Os textos que a autora selecionou para a antologia, confeccionados com seu estilo inimitável, retratam uma série de figuras – públicas, anônimas ou quase celebridades. Figurões como Charles Chaplin, Al Pacino, Fellini e Coco Chanel dividem as páginas com uma jovem enfermeira que disputa o concurso de Miss América, um grupo de alunos do interior dos Estados Unidos que visita Manhattan pela primeira vez, ou Ernest Hemingway, recém-chegado de Havana, que vai comprar pantufas na Quinta Avenida.

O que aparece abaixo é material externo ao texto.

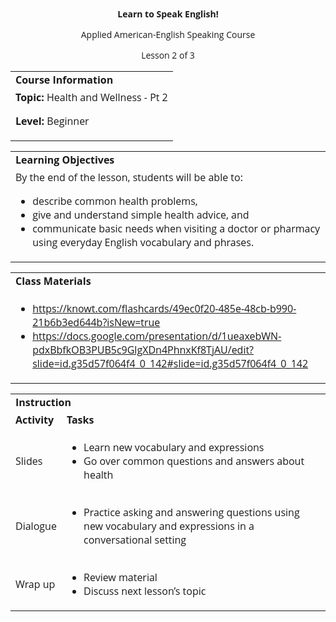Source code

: 
<style>
body {
  font-family: 'Open Sans', sans-serif;
}
.markdown-body table {
  display: table;
}
</style>
<p style="text-align: center">
<strong>Learn to Speak English!</strong>
</p>
<p style="text-align: center">
Applied American-English Speaking Course
</p>
<p style="text-align: center">
Lesson 2 of 3
</p>

<table>
  <tr>
   <td><strong>Course Information</strong>
   </td>
  </tr>
  <tr>
   <td><strong>Topic: </strong>Health and Wellness - Pt 2 
<p>
<strong>Level: </strong>Beginner
   </td>
  </tr>
</table>



<table>
  <tr>
   <td><strong>Learning Objectives</strong>
   </td>
  </tr>
  <tr>
   <td>By the end of the lesson, students will be able to:
<ul>

<li>describe common health problems, </li>

<li>give and understand simple health advice, and </li>

<li>communicate basic needs when visiting a doctor or pharmacy using everyday English vocabulary and phrases.</li>
</ul>
   </td>
  </tr>
</table>



<table>
  <tr>
   <td><strong>Class Materials</strong>
   </td>
  </tr>
  <tr>
   <td>
<ul>

<li><a href="https://knowt.com/flashcards/49ec0f20-485e-48cb-b990-21b6b3ed644b?isNew=true">https://knowt.com/flashcards/49ec0f20-485e-48cb-b990-21b6b3ed644b?isNew=true</a></li>

<li><a href="https://docs.google.com/presentation/d/1ueaxebWN-pdxBbfkOB3PUB5c9GlgXDn4PhnxKf8TjAU/edit?slide=id.g35d57f064f4_0_142#slide=id.g35d57f064f4_0_142">https://docs.google.com/presentation/d/1ueaxebWN-pdxBbfkOB3PUB5c9GlgXDn4PhnxKf8TjAU/edit?slide=id.g35d57f064f4_0_142#slide=id.g35d57f064f4_0_142</a> </li>
</ul>
   </td>
  </tr>
</table>



<table>
  <tr>
   <td colspan="2" ><strong>Instruction</strong>
   </td>
  </tr>
  <tr>
   <td><strong>Activity</strong>
   </td>
   <td><strong>Tasks</strong>
   </td>
  </tr>
  <tr>
   <td>Slides
   </td>
   <td>
<ul>

<li>Learn new vocabulary and expressions</li>

<li>Go over common questions and answers about health</li>
</ul>
   </td>
  </tr>
  <tr>
   <td>Dialogue
   </td>
   <td>
<ul>

<li>Practice asking and answering questions using new vocabulary and expressions in a conversational setting</li>
</ul>
   </td>
  </tr>
  <tr>
   <td>Wrap up
   </td>
   <td>
<ul>

<li>Review material</li>

<li>Discuss next lesson’s topic</li>
</ul>
   </td>
  </tr>
</table>
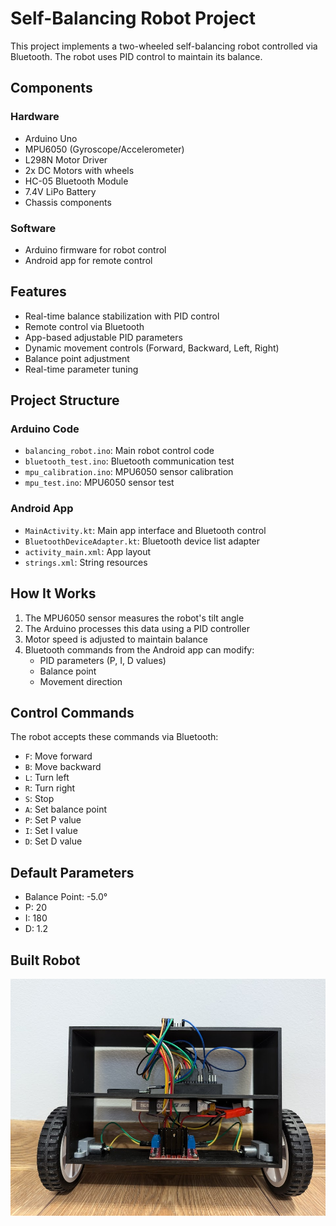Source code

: # Self-Balancing Robot Project

This project implements a two-wheeled self-balancing robot controlled via Bluetooth. The robot uses PID control to maintain its balance.

## Components

### Hardware
- Arduino Uno
- MPU6050 (Gyroscope/Accelerometer)
- L298N Motor Driver
- 2x DC Motors with wheels
- HC-05 Bluetooth Module
- 7.4V LiPo Battery
- Chassis components

### Software
- Arduino firmware for robot control
- Android app for remote control

## Features

- Real-time balance stabilization with PID control
- Remote control via Bluetooth
- App-based adjustable PID parameters
- Dynamic movement controls (Forward, Backward, Left, Right)
- Balance point adjustment
- Real-time parameter tuning

## Project Structure

### Arduino Code
- `balancing_robot.ino`: Main robot control code
- `bluetooth_test.ino`: Bluetooth communication test
- `mpu_calibration.ino`: MPU6050 sensor calibration
- `mpu_test.ino`: MPU6050 sensor test

### Android App
- `MainActivity.kt`: Main app interface and Bluetooth control
- `BluetoothDeviceAdapter.kt`: Bluetooth device list adapter
- `activity_main.xml`: App layout
- `strings.xml`: String resources

## How It Works

1. The MPU6050 sensor measures the robot's tilt angle
2. The Arduino processes this data using a PID controller
3. Motor speed is adjusted to maintain balance
4. Bluetooth commands from the Android app can modify:
   - PID parameters (P, I, D values)
   - Balance point
   - Movement direction

## Control Commands

The robot accepts these commands via Bluetooth:
- `F`: Move forward
- `B`: Move backward
- `L`: Turn left
- `R`: Turn right
- `S`: Stop
- `A`: Set balance point
- `P`: Set P value
- `I`: Set I value
- `D`: Set D value

## Default Parameters
- Balance Point: -5.0°
- P: 20
- I: 180
- D: 1.2

## Built Robot

![Self-Balancing Robot](./images/robot.jpg)
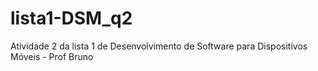 # lista1-DSM_q2
Atividade 2 da lista 1 de Desenvolvimento de Software para Dispositivos Móveis - Prof Bruno
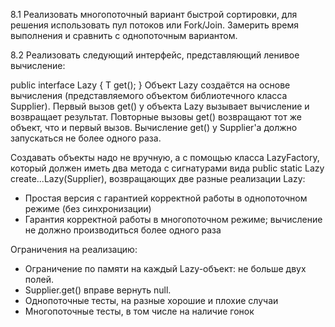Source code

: 8.1
Реализовать многопоточный вариант быстрой сортировки, для решения использовать пул потоков или Fork/Join. Замерить время выполнения и сравнить с однопоточным вариантом.

8.2
Реализовать следующий интерфейс, представляющий ленивое вычисление:

public interface Lazy<T> {
  T get();
}
Объект Lazy создаётся на основе вычисления (представляемого объектом библиотечного класса Supplier). Первый вызов get() у объекта Lazy вызывает вычисление и возвращает результат. Повторные вызовы get() возвращают тот же объект, что и первый вызов. Вычисление get() у Supplier'a должно запускаться не более одного раза.

Создавать объекты надо не вручную, а с помощью класса LazyFactory, который должен иметь два метода с сигнатурами вида public static <T> Lazy<T> create...Lazy(Supplier<T>), возвращающих две разные реализации Lazy<T>:
- Простая версия с гарантией корректной работы в однопоточном режиме (без синхронизации)
- Гарантия корректной работы в многопоточном режиме; вычисление не должно производиться более одного раза

Ограничения на реализацию:
- Ограничение по памяти на каждый Lazy-объект: не больше двух полей.
- Supplier.get() вправе вернуть null.
- Однопоточные тесты, на разные хорошие и плохие случаи
- Многопоточные тесты, в том числе на наличие гонок
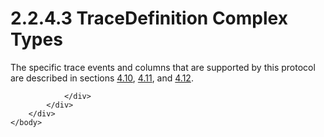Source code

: <html dir="LTR" xmlns:mshelp="http://msdn.microsoft.com/mshelp" xmlns:ddue="http://ddue.schemas.microsoft.com/authoring/2003/5" xmlns:xlink="http://www.w3.org/1999/xlink" xmlns:tool="http://www.microsoft.com/tooltip">
    <head>
        <meta http-equiv="Content-Type" content="text/html; CHARSET=utf-8"></meta>
        <meta name="save" content="history"></meta>
        <title>2.2.4.3 TraceDefinition Complex Types</title>
        <xml>
            <mshelp:toctitle title="2.2.4.3 TraceDefinition Complex Types"></mshelp:toctitle>
            <mshelp:rltitle title="[MS-SSAS]: TraceDefinition Complex Types"></mshelp:rltitle>
            <mshelp:keyword index="A" term="c9fa6c89-ec64-472d-ba42-433b2790afbb"></mshelp:keyword>
            <mshelp:attr name="DCSext.ContentType" value="open specification"></mshelp:attr>
            <mshelp:attr name="AssetID" value="c9fa6c89-ec64-472d-ba42-433b2790afbb"></mshelp:attr>
            <mshelp:attr name="TopicType" value="kbRef"></mshelp:attr>
            <mshelp:attr name="DCSext.Title" value="[MS-SSAS]: TraceDefinition Complex Types" />
        </xml>
    </head>
    <body>
        <div id="header">
            <h1 class="heading">2.2.4.3 TraceDefinition Complex Types</h1>
        </div>
        <div id="mainSection">
            <div id="mainBody">
                <div id="allHistory" class="saveHistory"></div>
                <div id="sectionSection0" class="section" name="collapseableSection">
                    

<p>The specific trace events and columns that are supported by
this protocol are described in sections <a href="82bb1d52-5c6d-4306-8ad8-9704f5b1b7fc.htm">4.10</a>, <a href="50a79969-4a31-4e56-ae56-772516a23fc1.htm">4.11</a>, and <a href="55417ebc-556c-44ca-82a8-6c9d084ac070.htm">4.12</a>.</p>


                </div>
            </div>
        </div>
    </body>
</html>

Na Introdução, a autora conta que se interessava pelo jornalismo “desde que se entende por gente”. Narra também como foi sua chegada à New Yorker, em 1945, quando o editor e fundador da publicação teve, um tanto contrariado, de admitir três mulheres na redação – para preencher as vagas de repórteres homens convocados para a guerra.
No início, Lillian Ross era obrigada a usar o “nós” em seus textos, de forma a omitir o fato de ser mulher, e até sugerindo o contrário. Mas não durou muito. Em pouco tempo, sua autoria se tornaria inconfundível e a assinatura, incontornável. Partindo da ideia de “contar histórias como se fosse um filme”, publicou as primeiras reportagens nas quais, assumindo a primeira pessoa, e criou sua marca registrada.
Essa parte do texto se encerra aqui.